I went fishing through demographics of California's KIPP schools on the Dataquest section of the California Department of Education website. There are several patterns at the majority of California's KIPP schools:
  • Most of them show changes in the number of African-American students, especially boys, from grade to grade, that seem to indicate that a large number are held back in the higher KIPP grades. The numbers show reductions in one grade and corresponding bumps in the grade behind.
  • The numbers at most of those schools also show significant attrition among African-American students, especially boys. Many who enter the KIPP schools do not finish.
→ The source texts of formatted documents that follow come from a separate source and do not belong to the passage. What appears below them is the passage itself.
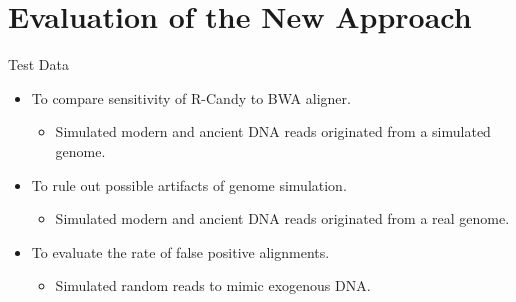 \documentclass{beamer}
\begin{document}


\section{Evaluation of the New Approach}
\begin{frame}{Test Data }
	\begin{itemize}
		\item To compare sensitivity of R-Candy to BWA aligner.
			\begin{itemize}
				\item Simulated modern and ancient DNA reads originated from a simulated genome.
			\end{itemize}	
		\item To rule out possible artifacts of genome simulation.
			\begin{itemize}
				\item Simulated modern and ancient DNA reads originated from a real genome.
			\end{itemize}
		\item To evaluate the rate of false positive alignments.
			\begin{itemize}
				\item Simulated random reads to mimic exogenous DNA.
			\end{itemize}
	\end{itemize}
\end{frame}


\end{document}
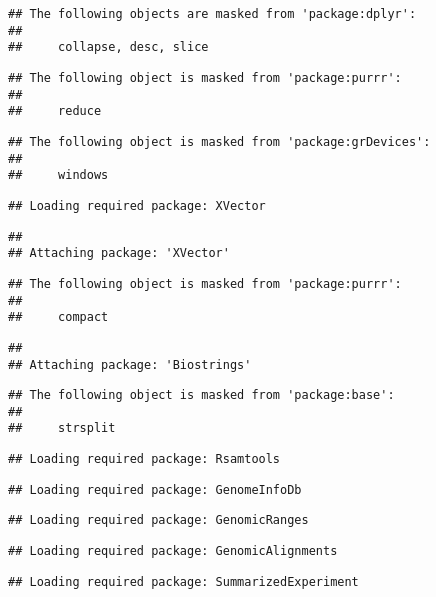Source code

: \documentclass[]{article}
\begin{document}
\begin{verbatim}
## The following objects are masked from 'package:dplyr':
## 
##     collapse, desc, slice
\end{verbatim}

\begin{verbatim}
## The following object is masked from 'package:purrr':
## 
##     reduce
\end{verbatim}

\begin{verbatim}
## The following object is masked from 'package:grDevices':
## 
##     windows
\end{verbatim}

\begin{verbatim}
## Loading required package: XVector
\end{verbatim}

\begin{verbatim}
## 
## Attaching package: 'XVector'
\end{verbatim}

\begin{verbatim}
## The following object is masked from 'package:purrr':
## 
##     compact
\end{verbatim}

\begin{verbatim}
## 
## Attaching package: 'Biostrings'
\end{verbatim}

\begin{verbatim}
## The following object is masked from 'package:base':
## 
##     strsplit
\end{verbatim}

\begin{verbatim}
## Loading required package: Rsamtools
\end{verbatim}

\begin{verbatim}
## Loading required package: GenomeInfoDb
\end{verbatim}

\begin{verbatim}
## Loading required package: GenomicRanges
\end{verbatim}

\begin{verbatim}
## Loading required package: GenomicAlignments
\end{verbatim}

\begin{verbatim}
## Loading required package: SummarizedExperiment
\end{verbatim}
\end{document}
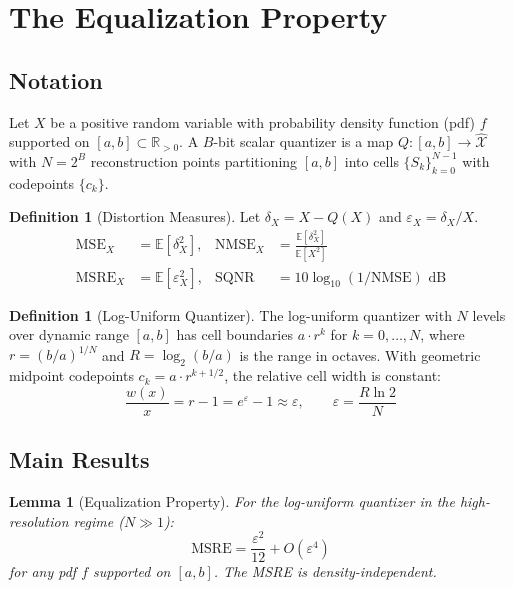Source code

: \documentclass[11pt,letterpaper]{article}
\newtheorem{lemma}[theorem]{Lemma}
\theoremstyle{definition}
\newtheorem{definition}[theorem]{Definition}
\theoremstyle{remark}
\newcommand{\NMSE}{\mathrm{NMSE}}
\newcommand{\MSRE}{\mathrm{MSRE}}
\newcommand{\MSE}{\mathrm{MSE}}
\newcommand{\SQNR}{\mathrm{SQNR}}
\newcommand{\E}{\mathbb{E}}
\newcommand{\R}{\mathbb{R}}
\begin{document}
\section{The Equalization Property}
\label{sec:equalization}

\subsection{Notation}

Let $X$ be a positive random variable with probability density function (pdf)
$f$ supported on $[a,b] \subset \R_{>0}$.
A $B$-bit scalar quantizer is a map $Q: [a,b] \to \hat{\mathcal{X}}$ with
$N = 2^B$ reconstruction points partitioning $[a,b]$ into cells
$\{S_k\}_{k=0}^{N-1}$ with codepoints $\{c_k\}$.

\begin{definition}[Distortion Measures]
\label{def:distortion}
Let $\delta_X = X - Q(X)$ and $\varepsilon_X = \delta_X / X$.
\begin{align}
  \MSE_X &= \E[\delta_X^2],
  & \NMSE_X &= \frac{\E[\delta_X^2]}{\E[X^2]}
    \label{eq:nmse-def} \\
  \MSRE_X &= \E[\varepsilon_X^2],
  & \SQNR &= 10\log_{10}(1/\NMSE) \text{ dB}
    \label{eq:sqnr-def}
\end{align}
\end{definition}

\begin{definition}[Log-Uniform Quantizer]
\label{def:log-uniform}
The log-uniform quantizer with $N$ levels over dynamic range $[a,b]$ has
cell boundaries $a \cdot r^k$ for $k = 0, \ldots, N$, where
$r = (b/a)^{1/N}$ and $R = \log_2(b/a)$ is the range in octaves.
With geometric midpoint codepoints $c_k = a \cdot r^{k+1/2}$, the relative
cell width is constant:
\begin{equation}
  \frac{w(x)}{x} = r - 1 = e^\varepsilon - 1 \approx \varepsilon,
  \qquad \varepsilon = \frac{R \ln 2}{N}
  \label{eq:rel-cell-width}
\end{equation}
\end{definition}

\subsection{Main Results}

\begin{lemma}[Equalization Property]
\label{lem:equalization}
For the log-uniform quantizer in the high-resolution regime ($N \gg 1$):
\[
  \MSRE = \frac{\varepsilon^2}{12} + O(\varepsilon^4)
\]
for \emph{any} pdf $f$ supported on $[a,b]$.
The MSRE is density-independent.
\end{lemma}
\end{document}

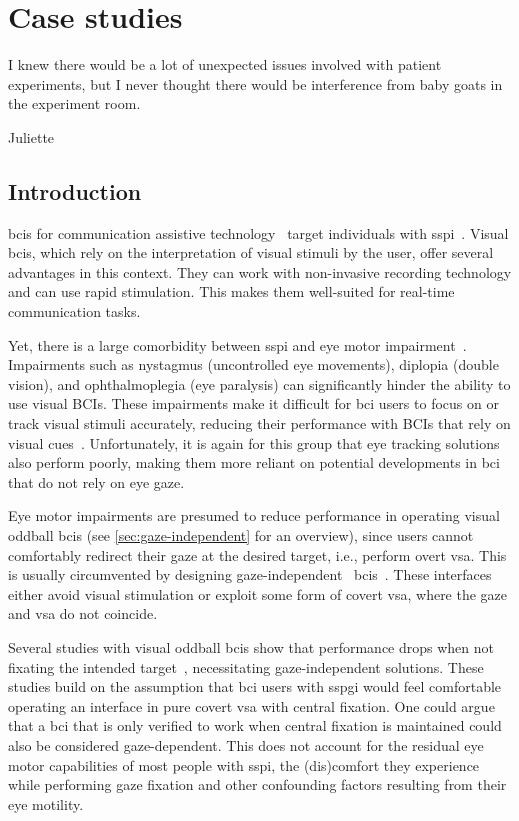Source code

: \chapter{Case studies}
\label{sec:patients}
\epigraph{I knew there would be a lot of unexpected issues involved with
patient experiments, but I never thought there would be interference from baby
goats in the experiment room.}{Juliette}

\section{Introduction}

\Acp{bci} for communication assistive technology~\cite{Millan2010}
target individuals with \acf{sspi}~\cite{Peters2022}.
Visual \acp{bci}, which rely on the interpretation of visual stimuli by the user,
offer several advantages in this context.
They can work with non-invasive recording technology and can use rapid
stimulation.
This makes them well-suited for real-time communication tasks.

Yet, there is a large comorbidity between \ac{sspi} and eye motor impairment~\cite{FriedOken2020}.
Impairments such as nystagmus (uncontrolled eye movements), diplopia (double
vision), and ophthalmoplegia (eye paralysis) can significantly hinder
the ability to use visual BCIs. These impairments make it difficult for
\ac{bci} users to focus on or track visual stimuli accurately, reducing their
performance with BCIs that rely on visual cues~\cite{McCane2014,FriedOken2020,Pasqualotto2015}.
Unfortunately, it is again for this group that eye tracking solutions also
perform poorly, making them more reliant on potential developments in \ac{bci}
that do not rely on eye gaze.

Eye motor impairments are presumed to reduce performance in operating visual
oddball \ac{bci}s (see \cref{sec:gaze-independent} for an overview), since users
cannot comfortably redirect their gaze at the desired target,
i.e., perform overt \ac{vsa}.
This is usually circumvented by designing gaze-independent~
\acp{bci}~\cite{Riccio2012}.
These interfaces either avoid visual stimulation or exploit some form of
covert \ac{vsa}, where the gaze and \ac{vsa} do not coincide.

Several studies with visual oddball \acp{bci} show that performance drops when not fixating the intended
target~\cite{Brunner2010, Treder2010, RonAngevin2019}, necessitating
gaze-independent solutions.
These studies build on the assumption that \ac{bci} users with \ac{sspgi}
would feel comfortable operating an interface in pure covert \ac{vsa} with
central fixation.
One could argue that a \ac{bci} that is only verified to work when central
fixation is maintained could also be considered gaze-dependent.
This does not account for the residual eye motor capabilities of most people
with \ac{sspi}, the (dis)comfort they experience while
performing gaze fixation and other confounding factors resulting from their eye
motility.

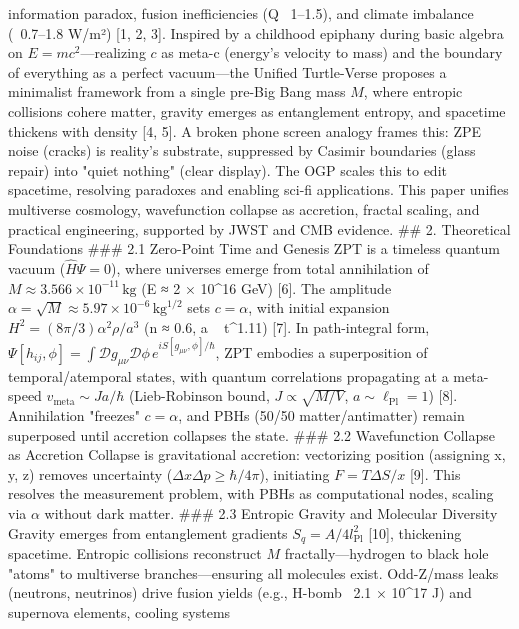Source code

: information paradox, fusion inefficiencies (Q ~1–1.5), and climate imbalance (~0.7–1.8 W/m²) [1, 
2, 3]. Inspired by a childhood epiphany during basic algebra on \( E = mc^2 \)—realizing \( c \) 
as meta-c (energy’s velocity to mass) and the boundary of everything as a perfect vacuum—the 
Unified Turtle-Verse proposes a minimalist framework from a single pre-Big Bang mass \( M \), 
where entropic collisions cohere matter, gravity emerges as entanglement entropy, and 
spacetime thickens with density [4, 5]. A broken phone screen analogy frames this: ZPE noise 
(cracks) is reality’s substrate, suppressed by Casimir boundaries (glass repair) into "quiet 
nothing" (clear display). The OGP scales this to edit spacetime, resolving paradoxes and 
enabling sci-fi applications. This paper unifies multiverse cosmology, wavefunction collapse as 
accretion, fractal scaling, and practical engineering, supported by JWST and CMB evidence. 
## 2. Theoretical Foundations 
### 2.1 Zero-Point Time and Genesis 
ZPT is a timeless quantum vacuum (\( \hat{H} \Psi = 0 \)), where universes emerge from total 
annihilation of \( M \approx 3.566 \times 10^{-11} \, \text{kg} \) (E ≈ 2 × 10^{16} GeV) [6]. The 
amplitude \( \alpha = \sqrt{M} \approx 5.97 \times 10^{-6} \, \text{kg}^{1/2} \) sets \( c = \alpha \), 
with initial expansion \( H^2 = (8\pi/3) \alpha^2 \rho / a^3 \) (n ≈ 0.6, a ~ t^{1.11}) [7]. In 
path-integral form, \( \Psi [h_{ij}, \phi] = \int \mathcal{D} g_{\mu\nu} \mathcal{D} \phi \, e^{i 
S[g_{\mu\nu}, \phi]/\hbar} \), ZPT embodies a superposition of temporal/atemporal states, with 
quantum correlations propagating at a meta-speed \( v_{\text{meta}} \sim J a / \hbar \) 
(Lieb-Robinson bound, \( J \propto \sqrt{M / V} \), \( a \sim \ell_{\text{Pl}} = 1 \)) [8]. Annihilation 
"freezes" \( c = \alpha \), and PBHs (50/50 matter/antimatter) remain superposed until accretion 
collapses the state. 
### 2.2 Wavefunction Collapse as Accretion 
Collapse is gravitational accretion: vectorizing position (assigning x, y, z) removes uncertainty (\( 
\Delta x \Delta p \geq \hbar/4\pi \)), initiating \( F = T \Delta S / x \) [9]. This resolves the 
measurement problem, with PBHs as computational nodes, scaling via \( \alpha \) without dark 
matter. 
### 2.3 Entropic Gravity and Molecular Diversity 
Gravity emerges from entanglement gradients \( S_q = A / 4 l_{\text{Pl}}^2 \) [10], thickening 
spacetime. Entropic collisions reconstruct \( M \) fractally—hydrogen to black hole "atoms" to 
multiverse branches—ensuring all molecules exist. Odd-Z/mass leaks (neutrons, neutrinos) 
drive fusion yields (e.g., H-bomb ~2.1 × 10^{17} J) and supernova elements, cooling systems 
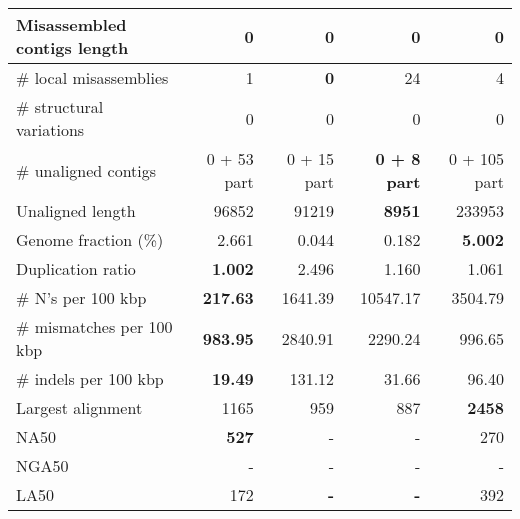 \documentclass[12pt,a4paper]{article}
\begin{document}
\begin{table}[ht]
\begin{center}
\begin{tabular}{|l*{4}{|r}|}
Misassembled contigs length & 0 & 0 & 0 & 0 \\ \hline
\# local misassemblies & 1 & {\bf 0} & 24 & 4 \\ \hline
\# structural variations & 0 & 0 & 0 & 0 \\ \hline
\# unaligned contigs & 0 + 53 part & 0 + 15 part & {\bf 0 + 8 part} & 0 + 105 part \\ \hline
Unaligned length & 96852 & 91219 & {\bf 8951} & 233953 \\ \hline
Genome fraction (\%) & 2.661 & 0.044 & 0.182 & {\bf 5.002} \\ \hline
Duplication ratio & {\bf 1.002} & 2.496 & 1.160 & 1.061 \\ \hline
\# N's per 100 kbp & {\bf 217.63} & 1641.39 & 10547.17 & 3504.79 \\ \hline
\# mismatches per 100 kbp & {\bf 983.95} & 2840.91 & 2290.24 & 996.65 \\ \hline
\# indels per 100 kbp & {\bf 19.49} & 131.12 & 31.66 & 96.40 \\ \hline
Largest alignment & 1165 & 959 & 887 & {\bf 2458} \\ \hline
NA50 & {\bf 527} & - & - & 270 \\ \hline
NGA50 & - & - & - & - \\ \hline
LA50 & 172 & {\bf -} & {\bf -} & 392 \\ \hline
\end{tabular}
\end{center}
\end{table}
\end{document}
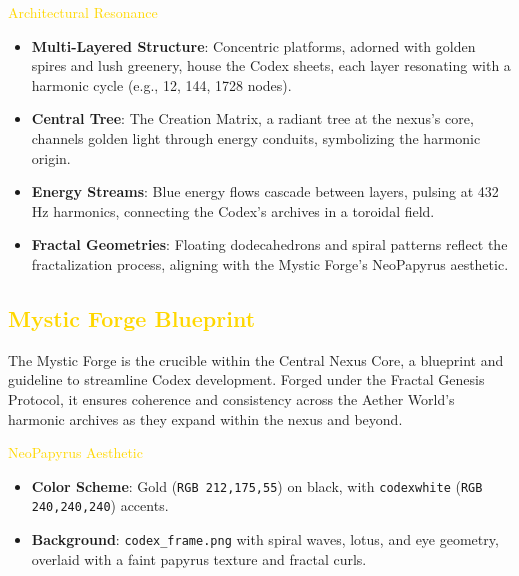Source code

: \textcolor{gold}{ Architectural Resonance } \\
\begin{itemize}
    \item \texttt{} \textbf{Multi-Layered Structure}: Concentric platforms, adorned with golden spires and lush greenery, house the Codex sheets, each layer resonating with a harmonic cycle (e.g., 12, 144, 1728 nodes).
    \item \texttt{} \textbf{Central Tree}: The Creation Matrix, a radiant tree at the nexus’s core, channels golden light through energy conduits, symbolizing the harmonic origin.
    \item \texttt{} \textbf{Energy Streams}: Blue energy flows cascade between layers, pulsing at 432 Hz harmonics, connecting the Codex’s archives in a toroidal field.
    \item \texttt{} \textbf{Fractal Geometries}: Floating dodecahedrons and spiral patterns reflect the fractalization process, aligning with the Mystic Forge’s NeoPapyrus aesthetic.
\end{itemize}

\subsection{\textcolor{gold}{ Mystic Forge Blueprint }}
The Mystic Forge is the crucible within the Central Nexus Core, a blueprint and guideline to streamline Codex development. Forged under the Fractal Genesis Protocol, it ensures coherence and consistency across the Aether World’s harmonic archives as they expand within the nexus and beyond.

\textcolor{gold}{ NeoPapyrus Aesthetic } \\
\begin{itemize}
    \item \texttt{} \textbf{Color Scheme}: Gold (\texttt{RGB 212,175,55}) on black, with \texttt{codexwhite} (\texttt{RGB 240,240,240}) accents.
    \item \texttt{} \textbf{Background}: \texttt{codex\_frame.png} with spiral waves, lotus, and eye geometry, overlaid with a faint papyrus texture and fractal curls.
\end{itemize}

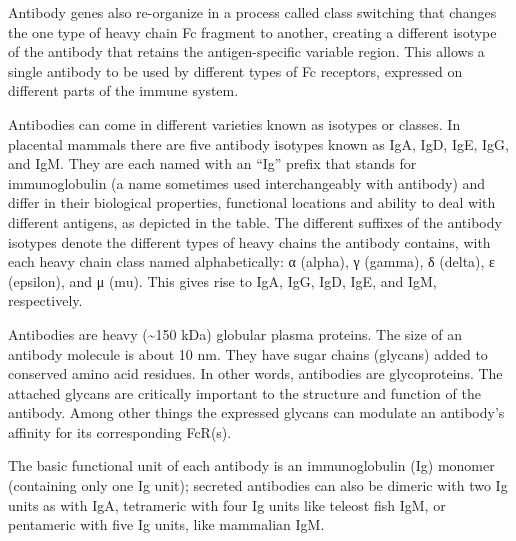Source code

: Antibody genes also re-organize in a process called class switching that changes the one type of heavy chain Fc fragment to another, creating a different isotype of the antibody that retains the antigen-specific variable region. This allows a single antibody to be used by different types of Fc receptors, expressed on different parts of the immune system.

Antibodies can come in different varieties known as isotypes or classes. In placental mammals there are five antibody isotypes known as IgA, IgD, IgE, IgG, and IgM. They are each named with an ``Ig'' prefix that stands for immunoglobulin (a name sometimes used interchangeably with antibody) and differ in their biological properties, functional locations and ability to deal with different antigens, as depicted in the table. The different suffixes of the antibody isotypes denote the different types of heavy chains the antibody contains, with each heavy chain class named alphabetically: α (alpha), γ (gamma), δ (delta), ε (epsilon), and μ (mu). This gives rise to IgA, IgG, IgD, IgE, and IgM, respectively.

Antibodies are heavy (\textasciitilde150 kDa) globular plasma proteins. The size of an antibody molecule is about 10 nm. They have sugar chains (glycans) added to conserved amino acid residues. In other words, antibodies are glycoproteins. The attached glycans are critically important to the structure and function of the antibody. Among other things the expressed glycans can modulate an antibody's affinity for its corresponding FcR(s).

The basic functional unit of each antibody is an immunoglobulin (Ig) monomer (containing only one Ig unit); secreted antibodies can also be dimeric with two Ig units as with IgA, tetrameric with four Ig units like teleost fish IgM, or pentameric with five Ig units, like mammalian IgM.



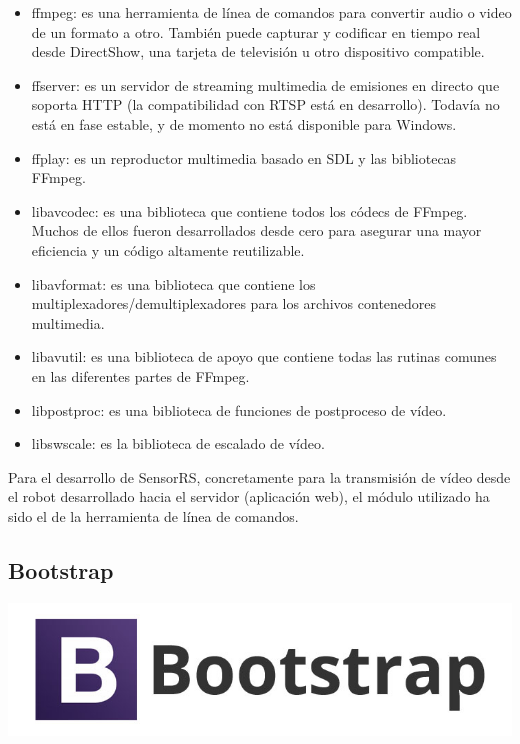 \begin{itemize}
 \item ffmpeg: es una herramienta de línea de comandos para convertir audio o video de un formato a otro. También puede capturar y codificar en tiempo real desde DirectShow, una tarjeta de televisión u otro dispositivo compatible.
 \item ffserver: es un servidor de streaming multimedia de emisiones en directo que soporta HTTP (la compatibilidad con RTSP está en desarrollo). Todavía no está en fase estable, y de momento no está disponible para Windows.
 \item ffplay: es un reproductor multimedia basado en SDL y las bibliotecas FFmpeg.
 \item libavcodec: es una biblioteca que contiene todos los códecs de FFmpeg. Muchos de ellos fueron desarrollados desde cero para asegurar una mayor eficiencia y un código altamente reutilizable.
 \item libavformat: es una biblioteca que contiene los multiplexadores/demultiplexadores para los archivos contenedores multimedia.
 \item libavutil: es una biblioteca de apoyo que contiene todas las rutinas comunes en las diferentes partes de FFmpeg.
 \item libpostproc: es una biblioteca de funciones de postproceso de vídeo.
 \item libswscale: es la biblioteca de escalado de vídeo.
\end{itemize}

Para el desarrollo de SensorRS, concretamente para la transmisión de vídeo desde el robot desarrollado hacia el servidor (aplicación web), el módulo utilizado ha sido el de la herramienta de línea de comandos.


\subsection{Bootstrap}


\begin{center}
\includegraphics[scale=0.3]{imagenes/bootstrap-logo.jpg}
\end{center}

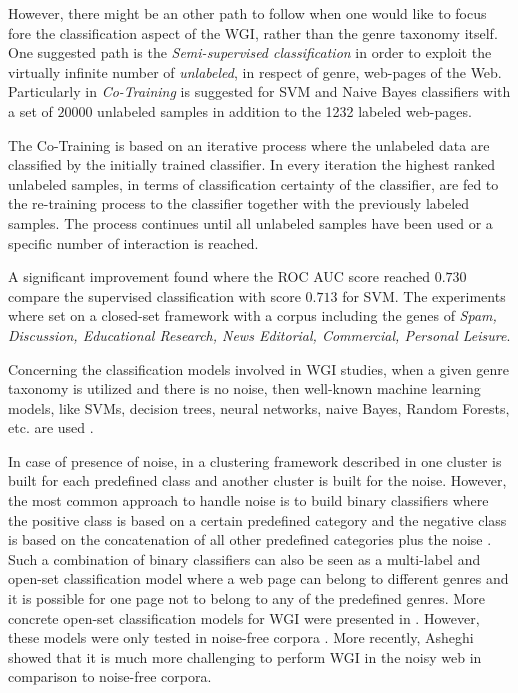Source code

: However, there might be an other path to follow when one would like to focus fore the classification aspect of the WGI, rather than the genre taxonomy itself. One suggested path is the \textit{Semi-supervised classification} in order to exploit the virtually infinite number of \textit{unlabeled}, in respect of genre, web-pages of the Web. Particularly in \parencite{chetry2011web}\textit{ Co-Training} is suggested for SVM and Naive Bayes classifiers with a set of $20000$ unlabeled samples in addition to the 1232 labeled web-pages.

The Co-Training is based on an iterative process where the unlabeled data are classified by the initially trained classifier. In every iteration the highest ranked unlabeled samples, in terms of classification certainty of the classifier, are fed to the re-training process to the classifier together with the previously labeled samples. The process continues until all unlabeled samples have been used or a specific number of interaction is reached. 

A significant improvement found where the ROC AUC score reached $0.730$ compare the supervised classification with score $0.713$ for SVM. The experiments where set on a closed-set framework with a corpus including the genes of \textit{Spam, Discussion, Educational Research, News Editorial, Commercial, Personal Leisure}.

Concerning the classification models involved in WGI studies, when a given genre taxonomy is utilized and there is no noise, then well-known machine learning models, like SVMs, decision trees, neural networks, naive Bayes, Random Forests, etc. are used \parencite{Lim2005,santini2007automatic,kanaris2009learning,jebari2015combination,sharoff2010web}. 

In case of presence of  noise, in a clustering framework described in \parencite{kennedy2005automatic} one cluster is built for each predefined class and another cluster is built for the noise. However, the most  common approach to handle noise is to build binary classifiers where the positive class is based on a certain predefined category and the negative class is based on the concatenation of  all other predefined categories plus the noise \parencite{kennedy2005automatic,dong2006binary,levering2008using}. Such a combination of binary classifiers can also be seen as a multi-label and open-set classification model where a web page can belong to different genres and it is possible for one page not to belong to any of the predefined genres. More concrete open-set  classification models for WGI were presented in \parencite{stubbe2007genre,pritsos2013open}. However, these models were only tested in noise-free corpora \parencite{pritsos2015clef}. More  recently, Asheghi \parencite{Asheghi2015} showed that it is much more challenging to perform WGI in the noisy web in comparison to noise-free corpora.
Again, it's legitimate for KIPP schools to have high numbers of kids repeating grades, and it's legitimate for many students who start the school to leave before finishing. However, if those are strategies that help explain KIPP schools' successes — especially high attrition of unsuccessful students — they were not mentioned in the New York Times magazine article, and they have not been discussed in other commentaries on KIPP schools that I have seen. If those are successful strategies, they should be aired and explored so that all educators can learn from them.

A few other points from my unscientific research:
  • I learned in my visit to a KIPP school and from other research that KIPP schools have discipline policies built around a "shunning" system that to my middle-class eye is shockingly draconian. This might help explain the schools' high attrition.
  • The KIPP schools rely on a strategy of ongoing material rewards to students, who receive regular "pay" in KIPP dollars to spend on goods at a KIPP store. Again, if that is a significant part of the schools' successful strategy, it should be aired and discussed.
  • The numbers as gleaned from the California Department of Education website do not appear to bear out the unattributed claim in the New York Times magazine article that "all (KIPP schools) have long waiting lists." Incoming class sizes in most California KIPP schools vary in a manner indicating that they are not all full. As an aside, I also learned in my visit that KIPP rewards students and families for aggressively recruiting to the schools. They get KIPP dollars for bringing in an inquiry and Gap/Old Navy gift certificates for bringing in a new enrolled student.
I think a report on KIPP is incomplete without these pieces of information, so I'm adding them to the discussion.